Cost driver organisasi menentukan jenis dan tingkat pembelajaran organisasi karena
mereka mempengaruhi jenis dan tingkat komunikasi dan pemecahan oleh berbagai bagian
dari masalah perusahaan. Misalnya, sebuah perusahaan belajar cepat tentang produk dan
proses interaksi bila terstruktur sesuai dengan pedoman concurrent engineering daripada
fungsi. Pembelajaran organisasi mempengaruhi tingkat inovasi manajerial, yang kemudian
berfungsi untuk mempromosikan proses dan inovasi produk. Hasil nya merupakan sumber
berkelanjutan keunggulan kompetitif yang berasal dari belajar lebih cepat dan lebih baik dari
pesaing dapat tentang kompetensi inti dan tentang proses dan inovasi produk. Dengan
demikian, sumber penting pengurangan biaya jangka panjang adalah pembelajaran
organisasi, yang ditentukan oleh bagaimana suatu organisasi terstruktur dan proses yang
terjadi dalam struktur.
D. KESIMPULAN
Pengurangan biaya jangka panjang yang efektif adalah kegiatan terus menerus yang
merupakan prioritas strategis dan budaya. Berbeda dengan pengurangan biaya tradisional,
dengan penekanan pada pengurangan bijaksana dan cepat dalam biaya jangka pendek dalam
menanggapi krisis langsung, pengurangan biaya strategis adalah bagian dari strategi
kompetitif yang mengintegrasikan teknologi dan manajemen sumber daya manusia strategi
untuk memberikan terkoordinasi, berbasis luas, dan pendekatan jangka panjang untuk
mengurangi biaya. Perusahaan akan berkinerja jangka panjang lebih baik jika mereka bisa
mengurangi dampak roller coaster dari pengurangan biaya jangka pendek (tradisional).

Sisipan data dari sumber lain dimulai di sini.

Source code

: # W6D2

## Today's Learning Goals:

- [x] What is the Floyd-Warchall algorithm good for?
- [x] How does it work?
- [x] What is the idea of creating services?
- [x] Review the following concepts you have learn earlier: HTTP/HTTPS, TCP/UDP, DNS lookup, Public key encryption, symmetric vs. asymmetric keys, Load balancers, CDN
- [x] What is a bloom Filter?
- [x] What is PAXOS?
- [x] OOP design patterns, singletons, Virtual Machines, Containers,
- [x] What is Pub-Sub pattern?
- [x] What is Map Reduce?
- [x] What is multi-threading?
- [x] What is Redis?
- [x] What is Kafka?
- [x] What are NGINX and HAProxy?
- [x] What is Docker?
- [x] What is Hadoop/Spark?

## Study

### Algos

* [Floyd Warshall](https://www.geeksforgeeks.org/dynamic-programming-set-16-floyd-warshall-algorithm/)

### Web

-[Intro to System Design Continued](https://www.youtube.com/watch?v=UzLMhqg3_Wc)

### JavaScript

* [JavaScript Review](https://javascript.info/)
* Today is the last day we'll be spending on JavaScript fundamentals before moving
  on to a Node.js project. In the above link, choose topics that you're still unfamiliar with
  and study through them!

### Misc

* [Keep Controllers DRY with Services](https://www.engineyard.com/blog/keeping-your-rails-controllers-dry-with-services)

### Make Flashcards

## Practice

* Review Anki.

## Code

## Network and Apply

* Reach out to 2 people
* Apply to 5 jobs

Biaya-biaya yang dapat dikontrol bersifat jangka panjang disebabkan oleh karyawan,
baik individual maupun kelompok, yang dalam jangkauan tim kecil sampai keseluruhan
organisasi/perusahaan. Keunggulan biaya kompetitif jangka panjang tergantung pada
membangun budaya perbaikan terus-menerus kualitas, waktu, dan biaya melalui inovasi.
Pengurangan biaya jangka panjang yang paling efektif dilakukan dengan terus menerus
belajar tentang kompetensi inti (sasaran lebih cepat dari kemampuan pesaing) dan dengan
membangun hubungan kerja jangka panjang dengan inovasi, karyawan multiskilled yang
dibayar di atas rata-rata kompensasi. Sehingga kunci keberhasilan (efektifnya) long-term cost
reduction ini ialah untuk membuat cost reduction ini bagian dari budaya organisasi, seperti
bagian dari strategi bersaing yang didasarkan atas integrasi strategi sumber daya manusia dan
teknologi.
E. REFERENSI
Shields, M. D., & Young, S. (1992). Effective long-term cost reduction: a strategic
perspective. Journal of Cost Management, 6(1), 1630.